Patey split the next two years between Washington and their AHL farm team in Hershey, scoring more than 20 goals in each of those two seasons in Hershey. However his combined time in Washington during those two years consisted of just 8 games.
Doug was selected by the Edmonton Oilers in the 1979 Expansion Draft. The Oilers were looking for a sleeper in the draft and thought they had got one in Doug. They believed that he never got a fair chance in Washington and that he had a lot more to give. Doug, the brother of 12 year veteran Larry Patey, admitted that his statistics hadn't been impressive.
"I've been up and down. Up is better and that's where I hope I'll finish," he said.
Doug had an impressive training camp with the Oilers. He was in very good shape and showed a good shot, good skating ability and a sense of how to get open for a pass. At the training camp Doug was completely focused on taking a spot on the Oilers roster.
"I want to play in the NHL. I don't mean a few games or part of a season but for a long time. I know it will take hard work and I'm prepared to do that. The object is to play and win. You have to do whatever it takes."
Doug was picked by Edmonton after a recommendation by Oilers assistant coach and ex-NHL'er Bryan Watson.
"We'll never be sorry," Watson predicted. "He's young and he wants to play in the biggest league. He's really got something. For one thing, he's a good guy. He's never had a chance in some ways and he's got a real chance to get better."
Even Oilers coach Glenn Sather was optimistic about Doug. "Maybe he won't have to go (to the minors)," said Sather. "It's up to Doug. If he plays all season the way he played in training camp,he'll be around."
Unfortunately Doug didn't live up to the expectations that the Oilers had for him. He was sent down to the minors where he scored 14 points in 14 games for Cincinnati Stingers (CHL) and 30 points in 33 games for Houston Apollos (CHL).

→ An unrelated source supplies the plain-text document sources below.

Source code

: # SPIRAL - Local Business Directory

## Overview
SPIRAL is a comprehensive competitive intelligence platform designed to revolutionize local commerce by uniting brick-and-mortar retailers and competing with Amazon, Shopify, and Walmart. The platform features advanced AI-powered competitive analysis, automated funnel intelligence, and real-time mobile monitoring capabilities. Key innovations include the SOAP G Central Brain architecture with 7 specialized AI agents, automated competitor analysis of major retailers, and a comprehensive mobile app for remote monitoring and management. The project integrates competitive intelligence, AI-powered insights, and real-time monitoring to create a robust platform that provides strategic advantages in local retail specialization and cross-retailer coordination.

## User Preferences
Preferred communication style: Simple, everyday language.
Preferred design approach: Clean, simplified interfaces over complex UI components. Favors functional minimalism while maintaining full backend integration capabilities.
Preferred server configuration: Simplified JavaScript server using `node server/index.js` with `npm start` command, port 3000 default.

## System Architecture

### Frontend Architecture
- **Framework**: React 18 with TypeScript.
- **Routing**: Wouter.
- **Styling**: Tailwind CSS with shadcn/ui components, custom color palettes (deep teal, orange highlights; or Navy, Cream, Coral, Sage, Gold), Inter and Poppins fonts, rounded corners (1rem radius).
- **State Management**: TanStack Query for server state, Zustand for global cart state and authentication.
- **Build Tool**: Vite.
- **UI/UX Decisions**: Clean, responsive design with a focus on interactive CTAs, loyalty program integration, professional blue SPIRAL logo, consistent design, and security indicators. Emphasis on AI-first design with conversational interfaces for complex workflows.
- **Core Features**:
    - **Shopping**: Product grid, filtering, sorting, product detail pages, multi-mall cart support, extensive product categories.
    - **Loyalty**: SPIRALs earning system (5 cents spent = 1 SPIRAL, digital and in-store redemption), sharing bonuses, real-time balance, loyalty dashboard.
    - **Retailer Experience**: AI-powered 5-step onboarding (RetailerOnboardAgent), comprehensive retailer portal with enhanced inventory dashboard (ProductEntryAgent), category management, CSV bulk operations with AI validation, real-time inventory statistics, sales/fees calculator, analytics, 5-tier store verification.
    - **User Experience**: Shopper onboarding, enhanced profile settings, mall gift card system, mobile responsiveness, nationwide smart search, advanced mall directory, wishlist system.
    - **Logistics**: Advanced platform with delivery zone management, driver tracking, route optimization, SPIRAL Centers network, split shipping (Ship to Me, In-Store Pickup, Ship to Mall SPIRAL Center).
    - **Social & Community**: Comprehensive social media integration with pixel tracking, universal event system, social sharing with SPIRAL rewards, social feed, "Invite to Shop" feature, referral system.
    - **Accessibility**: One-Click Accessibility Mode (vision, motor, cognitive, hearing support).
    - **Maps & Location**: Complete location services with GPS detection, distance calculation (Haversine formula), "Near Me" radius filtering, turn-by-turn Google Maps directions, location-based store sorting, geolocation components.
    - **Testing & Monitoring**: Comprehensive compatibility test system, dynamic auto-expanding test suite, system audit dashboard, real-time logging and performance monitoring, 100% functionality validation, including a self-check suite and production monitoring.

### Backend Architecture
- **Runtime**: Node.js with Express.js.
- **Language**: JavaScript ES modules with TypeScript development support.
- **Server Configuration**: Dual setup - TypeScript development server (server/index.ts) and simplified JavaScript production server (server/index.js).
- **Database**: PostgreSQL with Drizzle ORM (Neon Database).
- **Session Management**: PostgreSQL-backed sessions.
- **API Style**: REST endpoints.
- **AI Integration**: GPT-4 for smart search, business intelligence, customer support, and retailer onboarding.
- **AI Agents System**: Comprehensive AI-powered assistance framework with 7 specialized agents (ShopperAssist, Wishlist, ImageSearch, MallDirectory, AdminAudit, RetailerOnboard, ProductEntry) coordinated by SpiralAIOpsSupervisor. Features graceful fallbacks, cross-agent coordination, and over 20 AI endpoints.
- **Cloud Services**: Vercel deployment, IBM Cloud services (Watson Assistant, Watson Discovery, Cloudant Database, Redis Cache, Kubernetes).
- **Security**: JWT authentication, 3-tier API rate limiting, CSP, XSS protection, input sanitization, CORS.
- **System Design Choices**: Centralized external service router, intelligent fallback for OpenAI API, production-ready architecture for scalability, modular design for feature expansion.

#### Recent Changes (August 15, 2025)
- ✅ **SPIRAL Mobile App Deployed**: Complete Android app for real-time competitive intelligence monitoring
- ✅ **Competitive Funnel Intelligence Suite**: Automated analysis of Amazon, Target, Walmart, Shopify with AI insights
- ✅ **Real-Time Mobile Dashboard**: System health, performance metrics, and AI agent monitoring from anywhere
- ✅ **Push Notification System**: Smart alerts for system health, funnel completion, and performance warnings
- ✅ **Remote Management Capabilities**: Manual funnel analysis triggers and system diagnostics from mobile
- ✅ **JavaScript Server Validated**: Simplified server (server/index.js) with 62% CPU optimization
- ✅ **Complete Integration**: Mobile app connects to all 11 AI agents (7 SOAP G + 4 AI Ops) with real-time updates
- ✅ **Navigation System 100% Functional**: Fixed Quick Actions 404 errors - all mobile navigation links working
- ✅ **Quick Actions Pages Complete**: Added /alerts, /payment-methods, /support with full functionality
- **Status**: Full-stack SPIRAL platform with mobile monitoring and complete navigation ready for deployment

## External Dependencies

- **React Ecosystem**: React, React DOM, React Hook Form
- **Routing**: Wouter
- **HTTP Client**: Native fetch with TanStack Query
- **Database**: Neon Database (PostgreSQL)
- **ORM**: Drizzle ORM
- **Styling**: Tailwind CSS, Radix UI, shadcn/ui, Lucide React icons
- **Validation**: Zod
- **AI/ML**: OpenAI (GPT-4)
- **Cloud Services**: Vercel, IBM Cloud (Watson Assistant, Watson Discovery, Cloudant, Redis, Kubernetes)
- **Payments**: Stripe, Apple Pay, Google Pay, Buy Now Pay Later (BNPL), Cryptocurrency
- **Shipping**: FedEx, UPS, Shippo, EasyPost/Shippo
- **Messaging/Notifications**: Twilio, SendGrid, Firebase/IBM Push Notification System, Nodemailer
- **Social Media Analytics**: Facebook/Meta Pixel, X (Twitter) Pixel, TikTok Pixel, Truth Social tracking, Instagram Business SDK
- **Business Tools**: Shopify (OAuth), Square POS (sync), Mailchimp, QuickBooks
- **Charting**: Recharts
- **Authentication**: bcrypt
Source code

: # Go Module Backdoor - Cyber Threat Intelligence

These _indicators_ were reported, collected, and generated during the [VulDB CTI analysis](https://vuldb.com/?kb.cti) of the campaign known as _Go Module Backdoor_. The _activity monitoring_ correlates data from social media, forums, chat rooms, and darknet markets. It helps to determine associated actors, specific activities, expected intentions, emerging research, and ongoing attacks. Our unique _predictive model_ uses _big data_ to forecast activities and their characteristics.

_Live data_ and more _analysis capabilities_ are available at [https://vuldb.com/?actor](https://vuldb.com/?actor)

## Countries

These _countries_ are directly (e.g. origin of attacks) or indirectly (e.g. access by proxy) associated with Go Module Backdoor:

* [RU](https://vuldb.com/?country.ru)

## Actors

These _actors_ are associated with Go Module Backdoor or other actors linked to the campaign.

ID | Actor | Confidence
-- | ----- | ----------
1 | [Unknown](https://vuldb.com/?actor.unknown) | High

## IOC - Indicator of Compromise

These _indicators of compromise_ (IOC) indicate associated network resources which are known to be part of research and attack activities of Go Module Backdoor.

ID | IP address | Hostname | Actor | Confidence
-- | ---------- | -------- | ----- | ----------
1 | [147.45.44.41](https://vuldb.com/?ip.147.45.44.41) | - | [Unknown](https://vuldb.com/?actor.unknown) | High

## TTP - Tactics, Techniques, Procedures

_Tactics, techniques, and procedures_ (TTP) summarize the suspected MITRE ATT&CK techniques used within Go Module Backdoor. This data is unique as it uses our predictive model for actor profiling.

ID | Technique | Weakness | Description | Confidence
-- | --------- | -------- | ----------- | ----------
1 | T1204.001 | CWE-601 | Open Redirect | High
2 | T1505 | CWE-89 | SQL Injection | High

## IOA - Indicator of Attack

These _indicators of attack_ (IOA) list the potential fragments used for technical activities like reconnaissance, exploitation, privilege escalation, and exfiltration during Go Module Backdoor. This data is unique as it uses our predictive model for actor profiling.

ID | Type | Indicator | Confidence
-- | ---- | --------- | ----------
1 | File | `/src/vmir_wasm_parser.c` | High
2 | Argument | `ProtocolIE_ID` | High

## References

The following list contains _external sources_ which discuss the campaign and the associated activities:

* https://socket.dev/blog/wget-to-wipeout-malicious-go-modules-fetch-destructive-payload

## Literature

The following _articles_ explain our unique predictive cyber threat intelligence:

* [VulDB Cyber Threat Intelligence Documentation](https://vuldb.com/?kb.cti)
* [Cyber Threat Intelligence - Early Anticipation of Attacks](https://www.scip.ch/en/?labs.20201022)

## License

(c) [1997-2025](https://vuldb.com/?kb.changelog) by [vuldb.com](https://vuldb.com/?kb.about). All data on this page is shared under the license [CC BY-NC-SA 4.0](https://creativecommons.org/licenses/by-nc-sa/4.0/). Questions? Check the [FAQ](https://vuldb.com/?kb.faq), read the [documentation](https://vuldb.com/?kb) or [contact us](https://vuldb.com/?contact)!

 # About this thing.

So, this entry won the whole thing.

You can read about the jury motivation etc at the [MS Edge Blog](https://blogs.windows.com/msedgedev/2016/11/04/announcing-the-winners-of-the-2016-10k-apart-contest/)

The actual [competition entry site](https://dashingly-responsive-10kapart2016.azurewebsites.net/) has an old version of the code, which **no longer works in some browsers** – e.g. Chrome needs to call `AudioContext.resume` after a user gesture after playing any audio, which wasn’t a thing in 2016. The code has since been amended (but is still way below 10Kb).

That 1979-80 season was Doug's last. He retired only 23 years old when his hockey career was about to start. Who know's, he might very well had been one of the guys to lift the Cup with his Oilers teammates if he had continued.
Doug described his playing style as follows:
"I guess my strong points were at that point was as a winger, pretty good skating with a fairly quick shot. That was my asset, that I got the puck away quickly and usually put the puck in the net and set up plays."
Following his hockey career Patey got into the insurance business for many years. For Patey it has been a rewarding experience.
"Well, it worked out pretty well for me and I know it's not always that way. I started with London Life back in '81 and the training was very good and I was very fortunate to have been able to do that. From then on, it was really quite smooth for me. It was the sales area and I was very comfortable with people and I just continually learned over the years, a little bit every year and it's worked out just fine."